Problem requirements:
Using the entries below, quote exactly the span of lines that begins with the line containing "44.58\% & 15101.5 \\" and ends with the final line.

Data provided:
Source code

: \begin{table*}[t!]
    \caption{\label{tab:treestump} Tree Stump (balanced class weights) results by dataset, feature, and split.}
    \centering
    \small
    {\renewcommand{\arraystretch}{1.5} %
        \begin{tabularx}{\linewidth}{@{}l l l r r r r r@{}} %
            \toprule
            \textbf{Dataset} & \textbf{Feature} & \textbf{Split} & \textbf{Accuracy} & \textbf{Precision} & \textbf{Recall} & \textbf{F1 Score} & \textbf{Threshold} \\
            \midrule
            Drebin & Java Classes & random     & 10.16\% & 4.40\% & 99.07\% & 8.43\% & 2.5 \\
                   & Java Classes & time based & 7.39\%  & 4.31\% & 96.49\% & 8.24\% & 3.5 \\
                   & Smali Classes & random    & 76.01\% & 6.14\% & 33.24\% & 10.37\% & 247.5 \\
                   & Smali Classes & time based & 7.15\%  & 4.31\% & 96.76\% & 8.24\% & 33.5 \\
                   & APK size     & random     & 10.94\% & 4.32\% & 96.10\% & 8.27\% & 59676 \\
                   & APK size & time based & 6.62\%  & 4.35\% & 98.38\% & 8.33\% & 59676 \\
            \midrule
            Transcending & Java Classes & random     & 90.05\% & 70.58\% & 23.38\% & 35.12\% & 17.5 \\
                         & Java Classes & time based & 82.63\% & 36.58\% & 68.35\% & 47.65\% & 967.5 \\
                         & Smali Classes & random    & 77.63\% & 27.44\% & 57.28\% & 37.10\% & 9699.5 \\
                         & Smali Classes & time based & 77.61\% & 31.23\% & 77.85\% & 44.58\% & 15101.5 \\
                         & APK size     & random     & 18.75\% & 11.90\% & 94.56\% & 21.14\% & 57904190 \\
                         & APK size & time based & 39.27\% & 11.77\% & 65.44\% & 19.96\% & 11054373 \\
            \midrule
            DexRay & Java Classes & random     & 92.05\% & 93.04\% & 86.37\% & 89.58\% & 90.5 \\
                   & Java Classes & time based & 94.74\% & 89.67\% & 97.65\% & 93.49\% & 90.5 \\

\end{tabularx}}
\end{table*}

Your response:
                         & Smali Classes & time based & 77.61\% & 31.23\% & 77.85\% & 44.58\% & 15101.5 \\
                         & APK size     & random     & 18.75\% & 11.90\% & 94.56\% & 21.14\% & 57904190 \\
                         & APK size & time based & 39.27\% & 11.77\% & 65.44\% & 19.96\% & 11054373 \\
            \midrule
            DexRay & Java Classes & random     & 92.05\% & 93.04\% & 86.37\% & 89.58\% & 90.5 \\
                   & Java Classes & time based & 94.74\% & 89.67\% & 97.65\% & 93.49\% & 90.5 \\

\end{tabularx}}
\end{table*}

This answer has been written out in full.